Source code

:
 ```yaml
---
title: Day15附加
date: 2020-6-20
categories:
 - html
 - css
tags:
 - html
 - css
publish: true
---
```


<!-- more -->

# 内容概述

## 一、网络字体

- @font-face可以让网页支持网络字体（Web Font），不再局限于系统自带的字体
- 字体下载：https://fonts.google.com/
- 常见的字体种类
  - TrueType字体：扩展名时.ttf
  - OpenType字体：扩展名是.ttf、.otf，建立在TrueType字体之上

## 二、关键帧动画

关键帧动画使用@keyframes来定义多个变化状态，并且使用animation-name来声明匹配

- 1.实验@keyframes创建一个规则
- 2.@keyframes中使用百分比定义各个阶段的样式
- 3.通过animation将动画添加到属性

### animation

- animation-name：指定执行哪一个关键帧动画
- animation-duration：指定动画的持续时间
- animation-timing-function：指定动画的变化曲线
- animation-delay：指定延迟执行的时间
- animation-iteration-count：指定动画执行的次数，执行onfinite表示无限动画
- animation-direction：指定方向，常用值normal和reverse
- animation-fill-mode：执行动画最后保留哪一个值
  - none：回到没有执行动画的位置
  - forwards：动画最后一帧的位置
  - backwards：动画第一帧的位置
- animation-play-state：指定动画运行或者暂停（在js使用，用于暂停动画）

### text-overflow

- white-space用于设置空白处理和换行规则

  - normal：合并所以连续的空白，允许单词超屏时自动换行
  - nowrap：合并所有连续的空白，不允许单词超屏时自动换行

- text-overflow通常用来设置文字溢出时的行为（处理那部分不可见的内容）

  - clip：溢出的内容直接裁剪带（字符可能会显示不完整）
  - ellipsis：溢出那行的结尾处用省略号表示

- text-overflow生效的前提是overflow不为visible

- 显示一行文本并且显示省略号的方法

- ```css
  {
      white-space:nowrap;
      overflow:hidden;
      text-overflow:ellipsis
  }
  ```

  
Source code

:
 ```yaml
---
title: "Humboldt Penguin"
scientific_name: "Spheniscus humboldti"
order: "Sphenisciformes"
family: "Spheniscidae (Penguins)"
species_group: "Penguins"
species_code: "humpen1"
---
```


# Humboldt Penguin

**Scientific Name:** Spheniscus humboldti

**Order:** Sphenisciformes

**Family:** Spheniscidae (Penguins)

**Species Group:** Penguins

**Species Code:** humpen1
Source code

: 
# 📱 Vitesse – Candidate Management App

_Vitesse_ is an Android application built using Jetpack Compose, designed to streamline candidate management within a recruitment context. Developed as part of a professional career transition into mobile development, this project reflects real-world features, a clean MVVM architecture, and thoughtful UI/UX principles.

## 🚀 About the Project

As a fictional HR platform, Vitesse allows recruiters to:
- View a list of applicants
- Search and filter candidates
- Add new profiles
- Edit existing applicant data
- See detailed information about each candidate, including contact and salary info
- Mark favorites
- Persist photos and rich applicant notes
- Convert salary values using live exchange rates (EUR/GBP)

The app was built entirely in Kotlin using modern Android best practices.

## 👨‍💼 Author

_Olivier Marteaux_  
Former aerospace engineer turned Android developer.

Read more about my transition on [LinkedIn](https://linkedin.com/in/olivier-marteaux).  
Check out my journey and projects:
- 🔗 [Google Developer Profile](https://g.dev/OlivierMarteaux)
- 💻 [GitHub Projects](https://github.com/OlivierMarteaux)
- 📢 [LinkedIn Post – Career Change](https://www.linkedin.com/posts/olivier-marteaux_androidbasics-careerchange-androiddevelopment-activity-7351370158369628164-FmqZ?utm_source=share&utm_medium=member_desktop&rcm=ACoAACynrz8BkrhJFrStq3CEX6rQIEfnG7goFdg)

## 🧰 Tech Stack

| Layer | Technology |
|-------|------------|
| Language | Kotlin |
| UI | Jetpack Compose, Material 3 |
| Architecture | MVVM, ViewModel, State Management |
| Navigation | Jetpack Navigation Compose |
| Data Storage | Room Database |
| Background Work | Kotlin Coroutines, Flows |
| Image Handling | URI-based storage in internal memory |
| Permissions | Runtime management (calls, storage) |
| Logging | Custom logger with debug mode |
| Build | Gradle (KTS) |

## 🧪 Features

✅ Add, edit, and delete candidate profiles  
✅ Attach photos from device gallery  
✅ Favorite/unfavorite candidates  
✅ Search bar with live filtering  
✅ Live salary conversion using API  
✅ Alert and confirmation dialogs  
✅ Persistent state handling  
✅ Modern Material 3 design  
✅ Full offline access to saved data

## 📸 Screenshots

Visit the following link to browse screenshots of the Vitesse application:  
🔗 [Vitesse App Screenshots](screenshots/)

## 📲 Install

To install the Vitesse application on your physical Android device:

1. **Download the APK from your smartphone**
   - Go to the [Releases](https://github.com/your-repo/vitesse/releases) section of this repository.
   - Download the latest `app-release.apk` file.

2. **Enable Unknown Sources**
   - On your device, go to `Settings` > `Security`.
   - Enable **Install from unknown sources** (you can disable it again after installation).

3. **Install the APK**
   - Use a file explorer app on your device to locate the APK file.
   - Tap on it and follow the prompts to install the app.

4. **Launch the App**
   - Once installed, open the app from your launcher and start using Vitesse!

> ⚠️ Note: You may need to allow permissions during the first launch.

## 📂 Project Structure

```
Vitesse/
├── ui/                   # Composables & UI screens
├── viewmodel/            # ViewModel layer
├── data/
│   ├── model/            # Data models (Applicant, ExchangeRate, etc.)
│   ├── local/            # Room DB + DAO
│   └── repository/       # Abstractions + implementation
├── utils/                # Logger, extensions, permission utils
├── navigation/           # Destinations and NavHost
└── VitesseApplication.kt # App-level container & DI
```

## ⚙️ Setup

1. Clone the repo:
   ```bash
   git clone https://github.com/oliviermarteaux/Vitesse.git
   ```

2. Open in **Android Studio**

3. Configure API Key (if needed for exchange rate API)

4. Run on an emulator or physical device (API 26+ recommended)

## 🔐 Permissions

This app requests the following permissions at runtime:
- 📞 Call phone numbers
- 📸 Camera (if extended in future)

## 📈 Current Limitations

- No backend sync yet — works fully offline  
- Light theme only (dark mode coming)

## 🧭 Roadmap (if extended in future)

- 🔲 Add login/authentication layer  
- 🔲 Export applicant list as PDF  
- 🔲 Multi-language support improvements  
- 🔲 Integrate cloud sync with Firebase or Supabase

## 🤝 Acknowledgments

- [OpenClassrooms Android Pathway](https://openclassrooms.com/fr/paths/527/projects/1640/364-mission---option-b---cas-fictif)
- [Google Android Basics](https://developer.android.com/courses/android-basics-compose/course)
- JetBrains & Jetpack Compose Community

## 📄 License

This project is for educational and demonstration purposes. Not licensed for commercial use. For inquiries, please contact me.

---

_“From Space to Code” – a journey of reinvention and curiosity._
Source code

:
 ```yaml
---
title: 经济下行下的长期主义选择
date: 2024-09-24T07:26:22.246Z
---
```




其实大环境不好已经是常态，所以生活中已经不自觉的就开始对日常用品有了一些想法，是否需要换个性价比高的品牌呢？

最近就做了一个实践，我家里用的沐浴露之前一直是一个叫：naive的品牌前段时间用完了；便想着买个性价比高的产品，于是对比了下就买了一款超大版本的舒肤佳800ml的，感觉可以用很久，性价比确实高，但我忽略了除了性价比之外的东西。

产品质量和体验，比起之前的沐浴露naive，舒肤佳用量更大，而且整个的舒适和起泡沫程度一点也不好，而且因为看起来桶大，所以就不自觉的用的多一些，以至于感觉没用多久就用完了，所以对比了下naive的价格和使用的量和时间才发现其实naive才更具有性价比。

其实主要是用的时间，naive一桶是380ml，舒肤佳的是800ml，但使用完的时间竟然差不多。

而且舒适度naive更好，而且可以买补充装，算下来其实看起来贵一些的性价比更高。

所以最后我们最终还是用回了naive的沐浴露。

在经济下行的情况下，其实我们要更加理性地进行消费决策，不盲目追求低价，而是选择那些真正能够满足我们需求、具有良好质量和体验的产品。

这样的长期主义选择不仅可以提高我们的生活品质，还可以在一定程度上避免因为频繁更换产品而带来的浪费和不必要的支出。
################
Instructions to follow » Every line of the material above that has the string "MVVM" needs pulling out.

Task result »
_Vitesse_ is an Android application built using Jetpack Compose, designed to streamline candidate management within a recruitment context. Developed as part of a professional career transition into mobile development, this project reflects real-world features, a clean MVVM architecture, and thoughtful UI/UX principles.
| Architecture | MVVM, ViewModel, State Management |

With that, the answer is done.